Work request:
Once you find the line containing "8) Названия переменных" in the data below, copy it and each following line exactly, up to and including the line containing "хотя бы в repo?", and nothing else.

Records excerpted from a collection:
§ §
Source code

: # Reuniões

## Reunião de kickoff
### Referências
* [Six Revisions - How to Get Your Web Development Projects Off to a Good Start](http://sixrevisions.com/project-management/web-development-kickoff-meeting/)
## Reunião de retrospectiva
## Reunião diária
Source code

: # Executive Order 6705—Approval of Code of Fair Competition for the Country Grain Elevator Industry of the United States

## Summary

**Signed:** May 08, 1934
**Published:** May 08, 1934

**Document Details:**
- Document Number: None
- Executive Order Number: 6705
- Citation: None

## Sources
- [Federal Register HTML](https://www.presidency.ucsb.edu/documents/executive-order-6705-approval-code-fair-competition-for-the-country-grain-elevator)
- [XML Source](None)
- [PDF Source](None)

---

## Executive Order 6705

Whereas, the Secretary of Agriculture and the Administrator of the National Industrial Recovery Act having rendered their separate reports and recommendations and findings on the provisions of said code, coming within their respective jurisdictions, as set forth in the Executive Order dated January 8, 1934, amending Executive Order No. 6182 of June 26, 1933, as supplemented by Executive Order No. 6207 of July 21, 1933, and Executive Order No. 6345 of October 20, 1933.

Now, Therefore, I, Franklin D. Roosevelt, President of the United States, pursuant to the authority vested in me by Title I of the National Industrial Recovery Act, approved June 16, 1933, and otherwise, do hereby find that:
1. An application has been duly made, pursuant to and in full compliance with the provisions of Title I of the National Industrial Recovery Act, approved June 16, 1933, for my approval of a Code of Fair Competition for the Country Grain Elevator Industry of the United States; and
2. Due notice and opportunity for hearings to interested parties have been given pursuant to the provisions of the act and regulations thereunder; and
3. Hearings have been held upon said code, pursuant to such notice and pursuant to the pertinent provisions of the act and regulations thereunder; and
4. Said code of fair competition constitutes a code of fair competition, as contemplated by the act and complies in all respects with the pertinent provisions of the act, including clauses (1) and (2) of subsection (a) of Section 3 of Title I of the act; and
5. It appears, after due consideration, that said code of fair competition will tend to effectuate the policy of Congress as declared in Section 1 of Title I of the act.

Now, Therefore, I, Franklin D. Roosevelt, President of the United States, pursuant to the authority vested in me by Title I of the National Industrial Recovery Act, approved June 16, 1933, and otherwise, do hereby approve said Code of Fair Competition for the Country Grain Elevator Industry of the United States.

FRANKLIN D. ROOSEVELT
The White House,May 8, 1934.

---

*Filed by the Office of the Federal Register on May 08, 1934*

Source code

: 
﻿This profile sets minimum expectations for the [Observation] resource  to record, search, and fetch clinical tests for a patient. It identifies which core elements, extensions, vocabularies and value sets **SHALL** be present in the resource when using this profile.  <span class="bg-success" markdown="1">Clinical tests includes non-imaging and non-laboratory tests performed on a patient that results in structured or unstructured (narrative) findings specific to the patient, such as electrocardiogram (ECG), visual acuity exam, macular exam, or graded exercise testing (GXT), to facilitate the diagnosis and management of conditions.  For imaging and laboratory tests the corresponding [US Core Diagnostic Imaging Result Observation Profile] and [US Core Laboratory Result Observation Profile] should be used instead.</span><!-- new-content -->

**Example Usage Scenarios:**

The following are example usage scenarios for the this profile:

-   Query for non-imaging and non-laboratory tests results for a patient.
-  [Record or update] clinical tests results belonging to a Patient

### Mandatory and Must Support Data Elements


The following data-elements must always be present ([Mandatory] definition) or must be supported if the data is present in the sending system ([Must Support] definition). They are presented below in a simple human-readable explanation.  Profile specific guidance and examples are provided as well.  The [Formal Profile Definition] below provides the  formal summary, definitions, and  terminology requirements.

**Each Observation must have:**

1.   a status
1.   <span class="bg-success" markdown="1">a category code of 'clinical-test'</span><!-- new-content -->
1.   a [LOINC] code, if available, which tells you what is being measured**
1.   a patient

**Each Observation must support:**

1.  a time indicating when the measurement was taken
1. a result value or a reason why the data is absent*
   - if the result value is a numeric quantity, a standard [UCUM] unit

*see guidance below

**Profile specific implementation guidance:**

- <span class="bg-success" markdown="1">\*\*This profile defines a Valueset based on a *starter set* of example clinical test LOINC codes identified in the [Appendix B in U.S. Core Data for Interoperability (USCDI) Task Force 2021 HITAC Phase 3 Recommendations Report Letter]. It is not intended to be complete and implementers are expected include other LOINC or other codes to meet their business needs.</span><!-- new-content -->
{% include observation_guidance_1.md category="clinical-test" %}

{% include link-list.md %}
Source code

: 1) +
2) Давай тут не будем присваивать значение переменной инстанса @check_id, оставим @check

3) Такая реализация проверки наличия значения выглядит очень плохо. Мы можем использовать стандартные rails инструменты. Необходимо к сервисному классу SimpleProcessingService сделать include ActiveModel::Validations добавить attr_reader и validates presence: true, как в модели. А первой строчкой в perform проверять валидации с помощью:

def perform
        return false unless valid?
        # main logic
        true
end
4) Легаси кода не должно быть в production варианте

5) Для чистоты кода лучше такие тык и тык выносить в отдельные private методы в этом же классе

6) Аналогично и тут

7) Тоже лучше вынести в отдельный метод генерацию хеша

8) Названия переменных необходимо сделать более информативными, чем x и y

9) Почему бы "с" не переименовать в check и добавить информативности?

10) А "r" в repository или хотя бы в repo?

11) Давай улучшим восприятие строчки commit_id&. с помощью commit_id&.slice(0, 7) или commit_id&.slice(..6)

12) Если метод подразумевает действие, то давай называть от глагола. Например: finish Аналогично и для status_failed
§ §
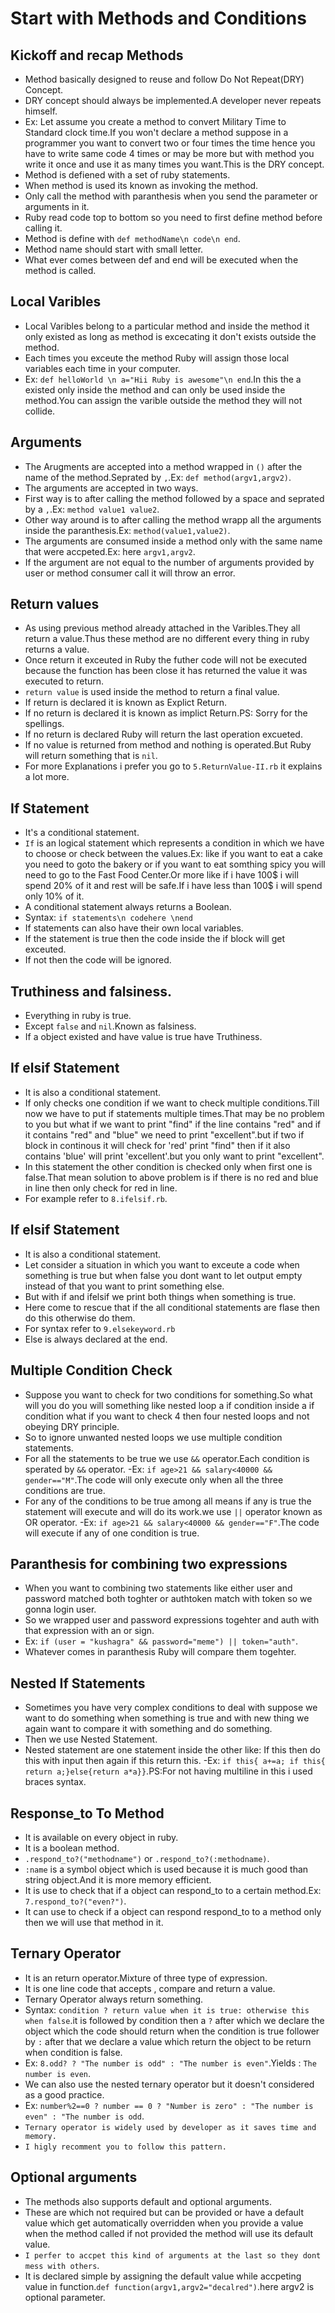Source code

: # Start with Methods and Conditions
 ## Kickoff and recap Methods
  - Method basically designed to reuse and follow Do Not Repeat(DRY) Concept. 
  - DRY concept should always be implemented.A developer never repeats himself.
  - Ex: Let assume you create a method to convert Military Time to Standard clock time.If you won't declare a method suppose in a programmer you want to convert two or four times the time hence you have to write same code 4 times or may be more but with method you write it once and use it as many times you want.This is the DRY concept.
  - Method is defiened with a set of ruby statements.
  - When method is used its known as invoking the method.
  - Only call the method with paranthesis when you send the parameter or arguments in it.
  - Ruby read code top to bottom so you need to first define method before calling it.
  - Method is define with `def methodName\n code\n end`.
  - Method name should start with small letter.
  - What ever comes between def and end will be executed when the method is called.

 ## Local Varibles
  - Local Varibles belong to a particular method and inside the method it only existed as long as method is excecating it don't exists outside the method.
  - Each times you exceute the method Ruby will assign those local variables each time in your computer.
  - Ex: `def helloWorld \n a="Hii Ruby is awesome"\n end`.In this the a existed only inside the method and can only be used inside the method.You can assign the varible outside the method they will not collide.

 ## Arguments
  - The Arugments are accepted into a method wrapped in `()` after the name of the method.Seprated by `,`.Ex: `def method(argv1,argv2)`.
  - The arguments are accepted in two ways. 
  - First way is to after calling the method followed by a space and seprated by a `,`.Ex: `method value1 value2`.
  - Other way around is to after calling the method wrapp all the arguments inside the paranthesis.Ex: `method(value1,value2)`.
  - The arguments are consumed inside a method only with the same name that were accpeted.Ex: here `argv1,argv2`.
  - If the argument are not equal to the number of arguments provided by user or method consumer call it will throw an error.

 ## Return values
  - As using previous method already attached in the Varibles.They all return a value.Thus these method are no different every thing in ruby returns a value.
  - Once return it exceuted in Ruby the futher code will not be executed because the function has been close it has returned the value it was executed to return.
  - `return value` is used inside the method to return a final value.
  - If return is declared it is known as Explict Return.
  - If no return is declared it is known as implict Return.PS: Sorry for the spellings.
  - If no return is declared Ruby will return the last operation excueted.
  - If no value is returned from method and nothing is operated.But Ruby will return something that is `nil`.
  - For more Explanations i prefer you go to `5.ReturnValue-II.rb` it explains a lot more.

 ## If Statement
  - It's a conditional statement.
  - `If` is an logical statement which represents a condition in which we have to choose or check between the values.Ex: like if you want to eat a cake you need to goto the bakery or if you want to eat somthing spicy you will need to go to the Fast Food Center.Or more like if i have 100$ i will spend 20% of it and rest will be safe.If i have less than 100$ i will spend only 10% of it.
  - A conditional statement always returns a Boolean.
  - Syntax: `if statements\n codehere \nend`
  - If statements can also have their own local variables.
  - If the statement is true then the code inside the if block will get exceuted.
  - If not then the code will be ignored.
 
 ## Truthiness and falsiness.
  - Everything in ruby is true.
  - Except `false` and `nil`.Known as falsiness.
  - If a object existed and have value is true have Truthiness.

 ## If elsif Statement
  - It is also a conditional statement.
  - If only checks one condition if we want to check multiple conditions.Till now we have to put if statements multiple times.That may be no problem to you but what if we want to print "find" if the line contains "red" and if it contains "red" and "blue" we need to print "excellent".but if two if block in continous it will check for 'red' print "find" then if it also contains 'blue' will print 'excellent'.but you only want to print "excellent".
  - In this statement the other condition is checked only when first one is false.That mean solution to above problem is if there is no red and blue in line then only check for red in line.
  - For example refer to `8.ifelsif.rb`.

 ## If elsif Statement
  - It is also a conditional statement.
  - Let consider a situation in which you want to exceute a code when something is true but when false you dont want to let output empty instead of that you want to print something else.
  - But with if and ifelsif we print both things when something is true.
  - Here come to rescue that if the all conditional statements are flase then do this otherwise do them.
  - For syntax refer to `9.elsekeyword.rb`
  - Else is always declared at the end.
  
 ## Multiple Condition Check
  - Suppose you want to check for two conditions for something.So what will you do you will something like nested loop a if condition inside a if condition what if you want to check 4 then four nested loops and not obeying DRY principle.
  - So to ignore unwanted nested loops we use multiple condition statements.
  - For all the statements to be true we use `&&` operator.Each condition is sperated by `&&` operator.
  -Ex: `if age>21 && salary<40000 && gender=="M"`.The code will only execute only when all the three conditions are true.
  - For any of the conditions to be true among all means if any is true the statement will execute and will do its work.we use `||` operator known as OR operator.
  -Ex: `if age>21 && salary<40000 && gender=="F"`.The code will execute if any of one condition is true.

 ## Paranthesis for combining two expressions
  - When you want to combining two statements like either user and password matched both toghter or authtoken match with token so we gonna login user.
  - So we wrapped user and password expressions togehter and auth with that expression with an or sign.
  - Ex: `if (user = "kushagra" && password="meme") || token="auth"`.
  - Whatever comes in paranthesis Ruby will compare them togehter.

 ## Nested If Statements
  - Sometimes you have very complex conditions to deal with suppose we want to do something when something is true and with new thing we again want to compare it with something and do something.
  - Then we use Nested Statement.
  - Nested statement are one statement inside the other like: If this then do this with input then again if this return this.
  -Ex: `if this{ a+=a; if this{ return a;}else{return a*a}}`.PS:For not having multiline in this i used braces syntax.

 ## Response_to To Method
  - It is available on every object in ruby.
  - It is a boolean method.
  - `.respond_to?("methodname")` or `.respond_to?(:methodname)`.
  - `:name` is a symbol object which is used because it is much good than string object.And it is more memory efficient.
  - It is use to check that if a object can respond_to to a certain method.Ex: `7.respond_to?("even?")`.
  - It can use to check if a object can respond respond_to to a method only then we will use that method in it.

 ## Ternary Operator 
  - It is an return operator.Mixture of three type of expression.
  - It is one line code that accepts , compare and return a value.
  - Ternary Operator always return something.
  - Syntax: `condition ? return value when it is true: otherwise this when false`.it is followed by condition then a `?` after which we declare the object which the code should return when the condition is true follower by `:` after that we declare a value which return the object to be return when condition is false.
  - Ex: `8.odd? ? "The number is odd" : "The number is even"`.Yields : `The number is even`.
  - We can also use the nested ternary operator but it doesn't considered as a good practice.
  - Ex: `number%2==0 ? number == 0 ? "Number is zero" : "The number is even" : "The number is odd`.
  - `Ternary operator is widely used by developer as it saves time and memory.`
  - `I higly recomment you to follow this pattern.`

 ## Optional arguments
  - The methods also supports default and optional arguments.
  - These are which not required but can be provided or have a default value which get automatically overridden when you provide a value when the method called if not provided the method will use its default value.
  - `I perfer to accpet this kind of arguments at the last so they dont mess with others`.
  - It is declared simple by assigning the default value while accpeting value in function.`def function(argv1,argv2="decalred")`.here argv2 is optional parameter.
§ §
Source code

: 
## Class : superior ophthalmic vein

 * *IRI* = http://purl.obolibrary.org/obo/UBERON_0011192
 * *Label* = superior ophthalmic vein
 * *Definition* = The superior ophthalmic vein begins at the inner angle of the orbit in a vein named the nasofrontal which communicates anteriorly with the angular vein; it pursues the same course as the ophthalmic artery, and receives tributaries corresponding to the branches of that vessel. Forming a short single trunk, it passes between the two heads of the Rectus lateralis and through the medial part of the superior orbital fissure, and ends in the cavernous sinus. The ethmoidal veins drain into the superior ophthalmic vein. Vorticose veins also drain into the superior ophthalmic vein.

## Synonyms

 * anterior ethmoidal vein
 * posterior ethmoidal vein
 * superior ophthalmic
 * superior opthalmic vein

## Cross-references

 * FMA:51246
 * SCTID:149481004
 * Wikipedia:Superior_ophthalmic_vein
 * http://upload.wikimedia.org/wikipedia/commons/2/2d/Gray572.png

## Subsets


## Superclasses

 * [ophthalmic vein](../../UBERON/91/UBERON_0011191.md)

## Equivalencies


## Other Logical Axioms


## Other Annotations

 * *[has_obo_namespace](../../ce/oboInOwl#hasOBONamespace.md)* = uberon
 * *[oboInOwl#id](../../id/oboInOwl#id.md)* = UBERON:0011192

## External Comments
§ §
Problem solution:
8) Названия переменных необходимо сделать более информативными, чем x и y

9) Почему бы "с" не переименовать в check и добавить информативности?

10) А "r" в repository или хотя бы в repo?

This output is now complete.